*** Given information ***

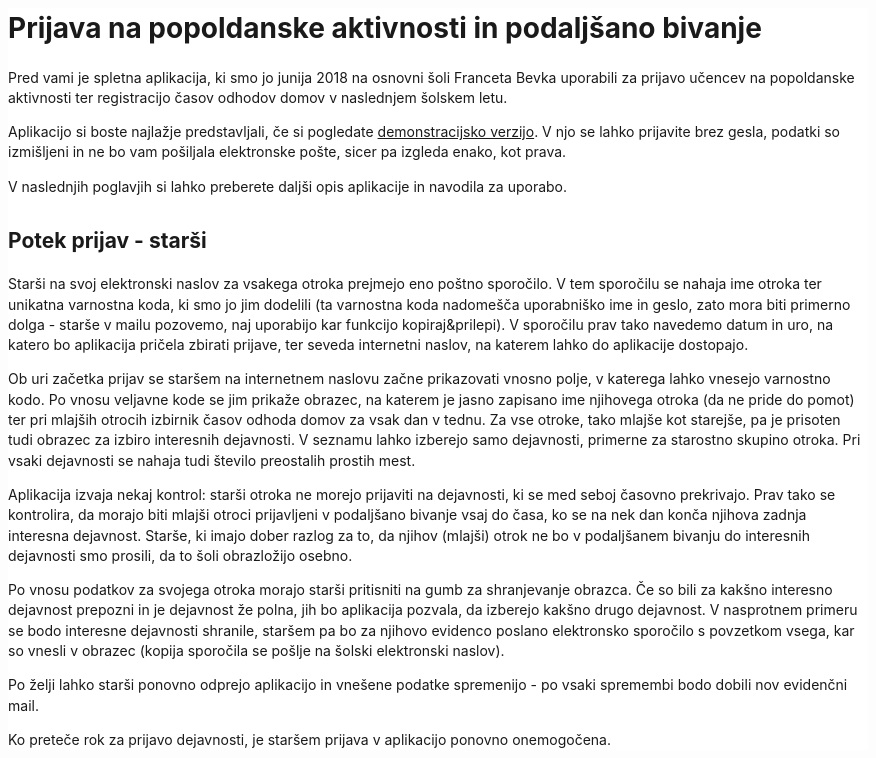 # Prijava na popoldanske aktivnosti in podaljšano bivanje

Pred vami je spletna aplikacija, ki smo jo junija 2018 na osnovni šoli Franceta 
Bevka uporabili za prijavo učencev na popoldanske aktivnosti ter registracijo
časov odhodov domov v naslednjem šolskem letu.

Aplikacijo si boste najlažje predstavljali, če si pogledate 
[demonstracijsko verzijo](https://s3-us-west-1.amazonaws.com/publicstash/sola/login.html).
V njo se lahko prijavite brez gesla, podatki so izmišljeni in ne bo vam
pošiljala elektronske pošte, sicer pa izgleda enako, kot prava.

V naslednjih poglavjih si lahko preberete daljši opis aplikacije in navodila za
uporabo.


## Potek prijav - starši

Starši na svoj elektronski naslov za vsakega otroka prejmejo eno poštno
sporočilo. V tem sporočilu se nahaja ime otroka ter unikatna varnostna koda,
ki smo jo jim dodelili (ta varnostna koda nadomešča uporabniško ime in geslo,
zato mora biti primerno dolga - starše v mailu pozovemo, naj uporabijo kar
funkcijo kopiraj&prilepi). V sporočilu prav tako navedemo datum in uro, na
katero bo aplikacija pričela zbirati prijave, ter seveda internetni naslov,
na katerem lahko do aplikacije dostopajo.

Ob uri začetka prijav se staršem na internetnem naslovu začne prikazovati vnosno
polje, v katerega lahko vnesejo varnostno kodo. Po vnosu veljavne kode se jim
prikaže obrazec, na katerem je jasno zapisano ime njihovega otroka (da ne pride
do pomot) ter pri mlajših otrocih izbirnik časov odhoda domov za vsak dan v
tednu. Za vse otroke, tako mlajše kot starejše, pa je prisoten tudi obrazec za
izbiro interesnih dejavnosti. V seznamu lahko izberejo samo dejavnosti, primerne
za starostno skupino otroka. Pri vsaki dejavnosti se nahaja tudi število
preostalih prostih mest.

Aplikacija izvaja nekaj kontrol: starši otroka ne morejo prijaviti na 
dejavnosti, ki se med seboj časovno prekrivajo. Prav tako se kontrolira, da
morajo biti mlajši otroci prijavljeni v podaljšano bivanje vsaj do časa, ko
se na nek dan konča njihova zadnja interesna dejavnost. Starše, ki imajo
dober razlog za to, da njihov (mlajši) otrok ne bo v podaljšanem bivanju do
interesnih dejavnosti smo prosili, da to šoli obrazložijo osebno.

Po vnosu podatkov za svojega otroka morajo starši pritisniti na gumb za
shranjevanje obrazca. Če so bili za kakšno interesno dejavnost prepozni in
je dejavnost že polna, jih bo aplikacija pozvala, da izberejo kakšno drugo
dejavnost. V nasprotnem primeru se bodo interesne dejavnosti shranile, staršem
pa bo za njihovo evidenco poslano elektronsko sporočilo s povzetkom vsega, kar
so vnesli v obrazec (kopija sporočila se pošlje na šolski elektronski naslov).

Po želji lahko starši ponovno odprejo aplikacijo in vnešene podatke spremenijo -
po vsaki spremembi bodo dobili nov evidenčni mail.

Ko preteče rok za prijavo dejavnosti, je staršem prijava v aplikacijo ponovno 
onemogočena.
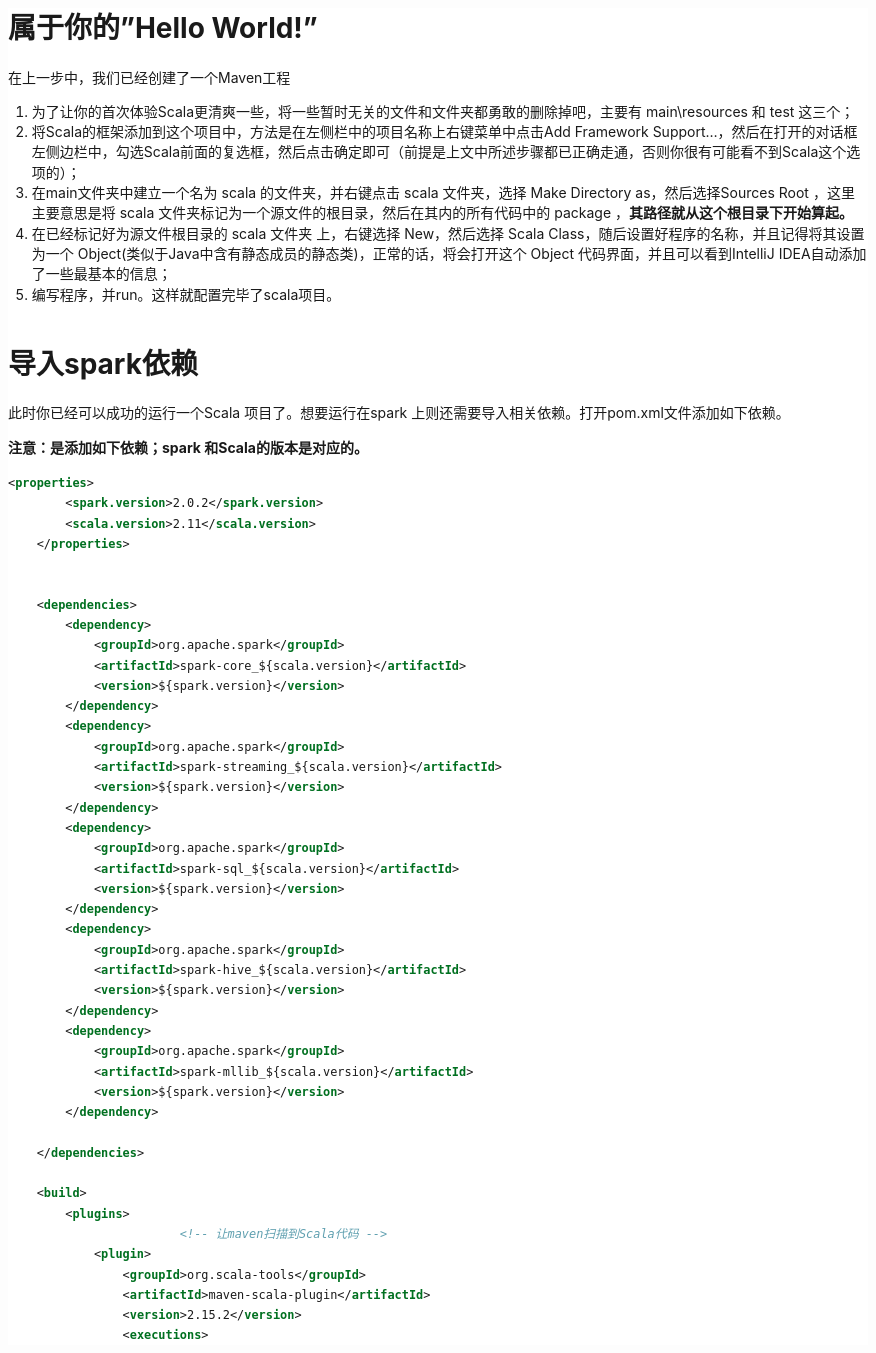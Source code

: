 # 属于你的”Hello World!”

在上一步中，我们已经创建了一个Maven工程

1.  为了让你的首次体验Scala更清爽一些，将一些暂时无关的文件和文件夹都勇敢的删除掉吧，主要有 main\resources 和 test 这三个；
2.  将Scala的框架添加到这个项目中，方法是在左侧栏中的项目名称上右键菜单中点击Add Framework Support…，然后在打开的对话框左侧边栏中，勾选Scala前面的复选框，然后点击确定即可（前提是上文中所述步骤都已正确走通，否则你很有可能看不到Scala这个选项的）；
3.  在main文件夹中建立一个名为 scala 的文件夹，并右键点击 scala 文件夹，选择 Make Directory as，然后选择Sources Root ，这里主要意思是将 scala 文件夹标记为一个源文件的根目录，然后在其内的所有代码中的 package ，**其路径就从这个根目录下开始算起。**
4.  在已经标记好为源文件根目录的 scala 文件夹 上，右键选择 New，然后选择 Scala Class，随后设置好程序的名称，并且记得将其设置为一个 Object(类似于Java中含有静态成员的静态类)，正常的话，将会打开这个 Object 代码界面，并且可以看到IntelliJ IDEA自动添加了一些最基本的信息；
5.  编写程序，并run。这样就配置完毕了scala项目。

#  导入spark依赖

此时你已经可以成功的运行一个Scala 项目了。想要运行在spark 上则还需要导入相关依赖。打开pom.xml文件添加如下依赖。

**注意：是添加如下依赖；spark 和Scala的版本是对应的。**

```xml
<properties>
        <spark.version>2.0.2</spark.version>
        <scala.version>2.11</scala.version>
    </properties>


    <dependencies>
        <dependency>
            <groupId>org.apache.spark</groupId>
            <artifactId>spark-core_${scala.version}</artifactId>
            <version>${spark.version}</version>
        </dependency>
        <dependency>
            <groupId>org.apache.spark</groupId>
            <artifactId>spark-streaming_${scala.version}</artifactId>
            <version>${spark.version}</version>
        </dependency>
        <dependency>
            <groupId>org.apache.spark</groupId>
            <artifactId>spark-sql_${scala.version}</artifactId>
            <version>${spark.version}</version>
        </dependency>
        <dependency>
            <groupId>org.apache.spark</groupId>
            <artifactId>spark-hive_${scala.version}</artifactId>
            <version>${spark.version}</version>
        </dependency>
        <dependency>
            <groupId>org.apache.spark</groupId>
            <artifactId>spark-mllib_${scala.version}</artifactId>
            <version>${spark.version}</version>
        </dependency>

    </dependencies>

    <build>
        <plugins>
						<!-- 让maven扫描到Scala代码 -->
            <plugin>
                <groupId>org.scala-tools</groupId>
                <artifactId>maven-scala-plugin</artifactId>
                <version>2.15.2</version>
                <executions>
```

***

> [Problem details]:
From the entries above, return exactly the line containing "morajo biti mlajši", the line containing "Po želji lahko", and all lines between, and nothing else.

> [Your response]:
morajo biti mlajši otroci prijavljeni v podaljšano bivanje vsaj do časa, ko
se na nek dan konča njihova zadnja interesna dejavnost. Starše, ki imajo
dober razlog za to, da njihov (mlajši) otrok ne bo v podaljšanem bivanju do
interesnih dejavnosti smo prosili, da to šoli obrazložijo osebno.

Po vnosu podatkov za svojega otroka morajo starši pritisniti na gumb za
shranjevanje obrazca. Če so bili za kakšno interesno dejavnost prepozni in
je dejavnost že polna, jih bo aplikacija pozvala, da izberejo kakšno drugo
dejavnost. V nasprotnem primeru se bodo interesne dejavnosti shranile, staršem
pa bo za njihovo evidenco poslano elektronsko sporočilo s povzetkom vsega, kar
so vnesli v obrazec (kopija sporočila se pošlje na šolski elektronski naslov).

Po želji lahko starši ponovno odprejo aplikacijo in vnešene podatke spremenijo -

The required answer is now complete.